Październikowa pełnia naszego naturalnego satelity określana jest mianem Księżyca myśliwych, gdyż właśnie oni wybierali się dawniej o świcie ze swymi czworonożnymi przyjaciółmi na łowy.
Zanim nastał świt i wzeszło słońce, ku zachodniemu horyzontowi skłaniał się olbrzymi Księżyc w pełni. Tym razem Srebrny Glob w całej okazałości mogliśmy podziwiać w bardzo zimną noc. Przy większych rozpogodzeniach i gęstej mgle temperatura prawie w całym kraju spadła poniżej zera, przeważnie do minus 1-2 stopni. Najzimniej było na Mazowszu, Podlasiu, Kujawach i w Wielkopolsce. Wśród największych miast do minus 3 stopni odnotowano w Poznaniu i Białymstoku. W górach było jeszcze mroźniej, do minus 6 stopni na Śnieżce.
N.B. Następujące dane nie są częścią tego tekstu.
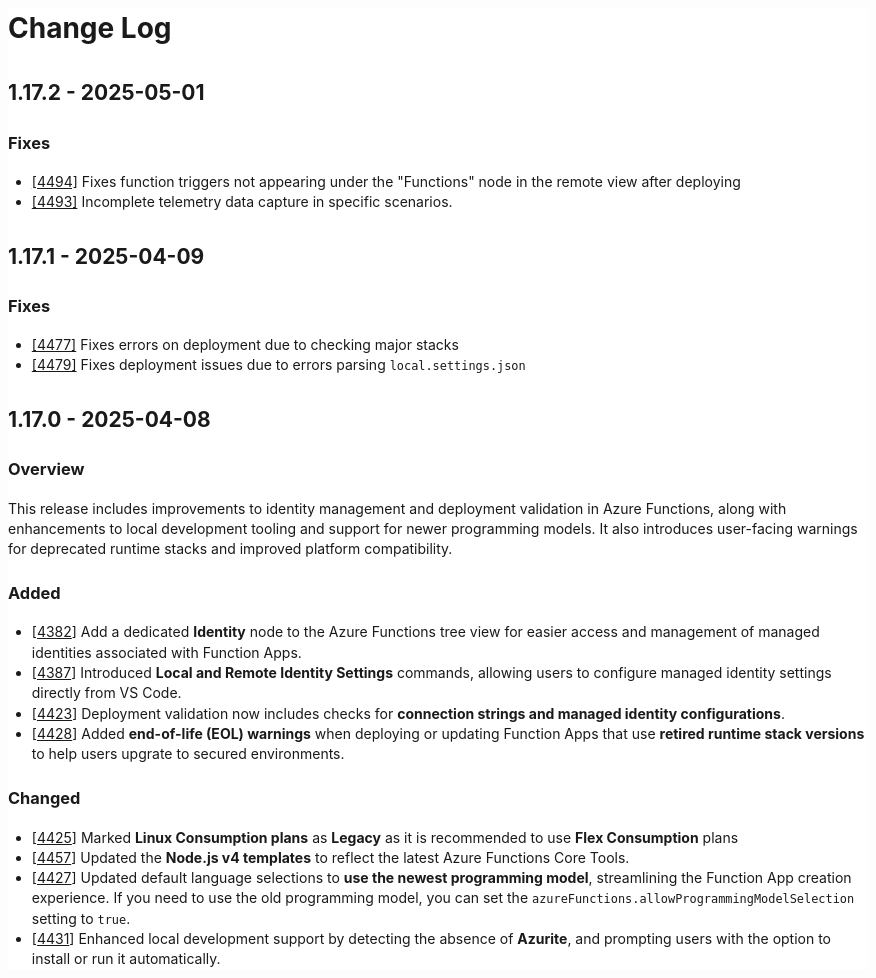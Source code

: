 # Change Log

## 1.17.2 - 2025-05-01

### Fixes
* [[4494]](https://github.com/microsoft/vscode-azurefunctions/pull/4494) Fixes function triggers not appearing under the "Functions" node in the remote view after deploying
* [[4493]](https://github.com/microsoft/vscode-azurefunctions/pull/4493) Incomplete telemetry data capture in specific scenarios.

## 1.17.1 - 2025-04-09

### Fixes
* [[4477]](https://github.com/microsoft/vscode-azurefunctions/pull/4477) Fixes errors on deployment due to checking major stacks
* [[4479]](https://github.com/microsoft/vscode-azurefunctions/pull/4479) Fixes deployment issues due to errors parsing `local.settings.json`

## 1.17.0 - 2025-04-08

### Overview
This release includes improvements to identity management and deployment validation in Azure Functions, along with enhancements to local development tooling and support for newer programming models. It also introduces user-facing warnings for deprecated runtime stacks and improved platform compatibility.

### Added
* [[4382](https://github.com/microsoft/vscode-azurefunctions/pull/4382)] Add a dedicated **Identity** node to the Azure Functions tree view for easier access and management of managed identities associated with Function Apps.
* [[4387](https://github.com/microsoft/vscode-azurefunctions/pull/4387)] Introduced **Local and Remote Identity Settings** commands, allowing users to configure managed identity settings directly from VS Code.
* [[4423](https://github.com/microsoft/vscode-azurefunctions/pull/4423)] Deployment validation now includes checks for **connection strings and managed identity configurations**.
* [[4428](https://github.com/microsoft/vscode-azurefunctions/pull/4428)] Added **end-of-life (EOL) warnings** when deploying or updating Function Apps that use **retired runtime stack versions** to help users upgrate to secured environments.

### Changed
* [[4425](https://github.com/microsoft/vscode-azurefunctions/pull/4425)] Marked **Linux Consumption plans** as **Legacy** as it is recommended to use **Flex Consumption** plans
* [[4457](https://github.com/microsoft/vscode-azurefunctions/pull/4457)] Updated the **Node.js v4 templates** to reflect the latest Azure Functions Core Tools.
* [[4427](https://github.com/microsoft/vscode-azurefunctions/pull/4427)] Updated default language selections to **use the newest programming model**, streamlining the Function App creation experience. If you need to use the old programming model, you can set the `azureFunctions.allowProgrammingModelSelection` setting to `true`.
* [[4431](https://github.com/microsoft/vscode-azurefunctions/pull/4431)] Enhanced local development support by detecting the absence of **Azurite**, and prompting users with the option to install or run it automatically.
Oczywiście mowa o temperaturze odnotowanej na wysokości klatki meteorologicznej, a więc na 2 metrach. Tradycyjnie przy gruncie mróz był o kilka stopni głębszy. W Poznaniu, Lublinie, Gorzowie Wlkp., Białymstoku i Suwałkach temperatura spadła do minus 5 stopni.
Nie można zapominać, że im nocne niebo jest pogodniejsze tym zwykle mróz jest większy, a to za sprawą silnego promieniowania ciepła w przestrzeń kosmiczną, co wywołuje gęste mgły. Każdy kto będzie chciał podziwiać Księżyc odchodzący od pełni i zbliżający się do ostatniej kwadry może wybrać się na nocny spacer.
Następna noc z przymrozkami minie już tylko we wschodniej części Polski. Przeważnie jednak temperatura nie będzie tak niska, jak dzisiaj rano. Od zachodu wkroczy zachmurzenie i opady, więc pod osłoną nocy nie ochłodzi się tam bardziej niż do 7-9 stopni.
Ciemno z pewnością nie będzie, gdyż drogę będzie nam oświetlał nasz naturalny satelita. Następna pełnia nastąpi już za miesiąc, 17 listopada, i nazywana ona będzie bobrzym Księżycem.